Segment Start: RECORDS SHOWN

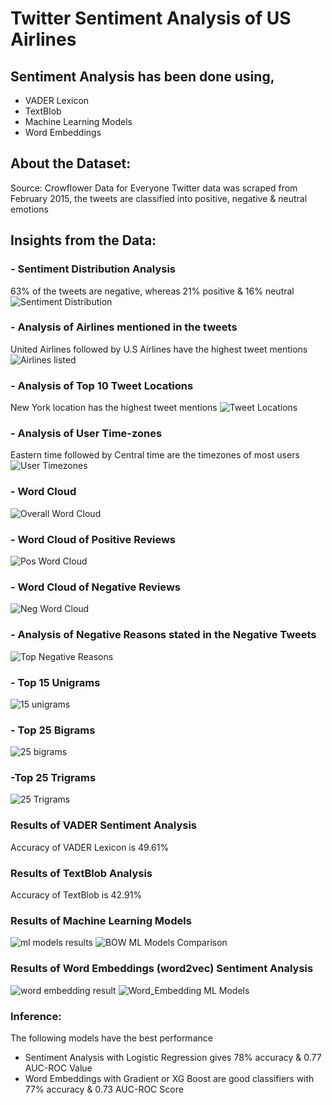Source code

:# Twitter Sentiment Analysis of US Airlines

## Sentiment Analysis has been done using,
- VADER Lexicon
- TextBlob
- Machine Learning Models
- Word Embeddings

## About the Dataset: 
Source: Crowflower Data for Everyone
Twitter data was scraped from February 2015, the tweets are classified into positive, negative & neutral emotions

## Insights from the Data:
### - Sentiment Distribution Analysis
63% of the tweets are negative, whereas 21% positive & 16% neutral
![Sentiment Distribution](https://user-images.githubusercontent.com/47745543/83969424-93496e00-a8ed-11ea-8f3b-07bf7f5e1470.JPG)

### - Analysis of Airlines mentioned in the tweets
United Airlines followed by U.S Airlines have the highest tweet mentions
![Airlines listed](https://user-images.githubusercontent.com/47745543/83969434-a8be9800-a8ed-11ea-856f-9b812506804f.JPG)

### - Analysis of Top 10 Tweet Locations
New York location has the highest tweet mentions
![Tweet Locations](https://user-images.githubusercontent.com/47745543/83969445-b6741d80-a8ed-11ea-94c2-4803078427d6.JPG)

### - Analysis of User Time-zones
Eastern time followed by Central time are the timezones of most users
![User Timezones](https://user-images.githubusercontent.com/47745543/83969457-c3910c80-a8ed-11ea-85a9-c1bbb0cd93c7.JPG)

### - Word Cloud 
![Overall Word Cloud](https://user-images.githubusercontent.com/47745543/83969468-d1469200-a8ed-11ea-8f0a-d523449b0d28.JPG)

### - Word Cloud of Positive Reviews
![Pos Word Cloud](https://user-images.githubusercontent.com/47745543/83969477-ddcaea80-a8ed-11ea-9f0c-7a0035ee65f4.JPG)

### - Word Cloud of Negative Reviews
![Neg Word Cloud](https://user-images.githubusercontent.com/47745543/83969483-ecb19d00-a8ed-11ea-98ea-c148bc905539.JPG)

### - Analysis of Negative Reasons stated in the Negative Tweets
![Top Negative Reasons](https://user-images.githubusercontent.com/47745543/83969490-f9ce8c00-a8ed-11ea-9888-c2f2dd0fedda.JPG)

### - Top 15 Unigrams
![15 unigrams](https://user-images.githubusercontent.com/47745543/83969501-06eb7b00-a8ee-11ea-9586-e373cc856aa2.JPG)

### - Top 25 Bigrams
![25 bigrams](https://user-images.githubusercontent.com/47745543/83969510-14a10080-a8ee-11ea-87d3-e9ca4d679cf6.JPG)

### -Top 25 Trigrams
![25 Trigrams](https://user-images.githubusercontent.com/47745543/83969522-22ef1c80-a8ee-11ea-8cf1-217bb62a9b6b.JPG)

### Results of VADER Sentiment Analysis
Accuracy of VADER Lexicon is 49.61%

### Results of TextBlob Analysis
Accuracy of TextBlob is 42.91%

### Results of Machine Learning Models 
![ml models results](https://user-images.githubusercontent.com/47745543/83969534-31d5cf00-a8ee-11ea-9346-c0d71ae1f823.JPG)
![BOW ML Models Comparison](https://user-images.githubusercontent.com/47745543/83969547-3f8b5480-a8ee-11ea-84fe-0176f51d8bad.JPG)

### Results of Word Embeddings (word2vec) Sentiment Analysis
![word embedding result](https://user-images.githubusercontent.com/47745543/83969559-4d40da00-a8ee-11ea-9032-f941d7b52c8e.JPG)
![Word_Embedding ML Models](https://user-images.githubusercontent.com/47745543/83969567-5631ab80-a8ee-11ea-82d9-e6cca953e0de.JPG)

### Inference:
The following models have the best performance
- Sentiment Analysis with Logistic Regression gives 78% accuracy & 0.77 AUC-ROC Value 
- Word Embeddings with Gradient or XG Boost are good classifiers with 77% accuracy & 0.73 AUC-ROC Score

Segment End: RECORDS SHOWN

● TO DO:
Only the text of the entries above, transcribed exactly, should be given; leave out pictures.

● SOLVED PROBLEM:
Source code

:# Twitter Sentiment Analysis of US Airlines

## Sentiment Analysis has been done using,
- VADER Lexicon
- TextBlob
- Machine Learning Models
- Word Embeddings

## About the Dataset: 
Source: Crowflower Data for Everyone
Twitter data was scraped from February 2015, the tweets are classified into positive, negative & neutral emotions

## Insights from the Data:
### - Sentiment Distribution Analysis
63% of the tweets are negative, whereas 21% positive & 16% neutral
![Sentiment Distribution](https://user-images.githubusercontent.com/47745543/83969424-93496e00-a8ed-11ea-8f3b-07bf7f5e1470.JPG)

### - Analysis of Airlines mentioned in the tweets
United Airlines followed by U.S Airlines have the highest tweet mentions
![Airlines listed](https://user-images.githubusercontent.com/47745543/83969434-a8be9800-a8ed-11ea-856f-9b812506804f.JPG)

### - Analysis of Top 10 Tweet Locations
New York location has the highest tweet mentions
![Tweet Locations](https://user-images.githubusercontent.com/47745543/83969445-b6741d80-a8ed-11ea-94c2-4803078427d6.JPG)

### - Analysis of User Time-zones
Eastern time followed by Central time are the timezones of most users
![User Timezones](https://user-images.githubusercontent.com/47745543/83969457-c3910c80-a8ed-11ea-85a9-c1bbb0cd93c7.JPG)

### - Word Cloud 
![Overall Word Cloud](https://user-images.githubusercontent.com/47745543/83969468-d1469200-a8ed-11ea-8f0a-d523449b0d28.JPG)

### - Word Cloud of Positive Reviews
![Pos Word Cloud](https://user-images.githubusercontent.com/47745543/83969477-ddcaea80-a8ed-11ea-9f0c-7a0035ee65f4.JPG)

### - Word Cloud of Negative Reviews
![Neg Word Cloud](https://user-images.githubusercontent.com/47745543/83969483-ecb19d00-a8ed-11ea-98ea-c148bc905539.JPG)

### - Analysis of Negative Reasons stated in the Negative Tweets
![Top Negative Reasons](https://user-images.githubusercontent.com/47745543/83969490-f9ce8c00-a8ed-11ea-9888-c2f2dd0fedda.JPG)

### - Top 15 Unigrams
![15 unigrams](https://user-images.githubusercontent.com/47745543/83969501-06eb7b00-a8ee-11ea-9586-e373cc856aa2.JPG)

### - Top 25 Bigrams
![25 bigrams](https://user-images.githubusercontent.com/47745543/83969510-14a10080-a8ee-11ea-87d3-e9ca4d679cf6.JPG)

### -Top 25 Trigrams
![25 Trigrams](https://user-images.githubusercontent.com/47745543/83969522-22ef1c80-a8ee-11ea-8cf1-217bb62a9b6b.JPG)

### Results of VADER Sentiment Analysis
Accuracy of VADER Lexicon is 49.61%

### Results of TextBlob Analysis
Accuracy of TextBlob is 42.91%

### Results of Machine Learning Models 
![ml models results](https://user-images.githubusercontent.com/47745543/83969534-31d5cf00-a8ee-11ea-9346-c0d71ae1f823.JPG)
![BOW ML Models Comparison](https://user-images.githubusercontent.com/47745543/83969547-3f8b5480-a8ee-11ea-84fe-0176f51d8bad.JPG)

### Results of Word Embeddings (word2vec) Sentiment Analysis
![word embedding result](https://user-images.githubusercontent.com/47745543/83969559-4d40da00-a8ee-11ea-9032-f941d7b52c8e.JPG)
![Word_Embedding ML Models](https://user-images.githubusercontent.com/47745543/83969567-5631ab80-a8ee-11ea-82d9-e6cca953e0de.JPG)

### Inference:
The following models have the best performance
- Sentiment Analysis with Logistic Regression gives 78% accuracy & 0.77 AUC-ROC Value 
- Word Embeddings with Gradient or XG Boost are good classifiers with 77% accuracy & 0.73 AUC-ROC Score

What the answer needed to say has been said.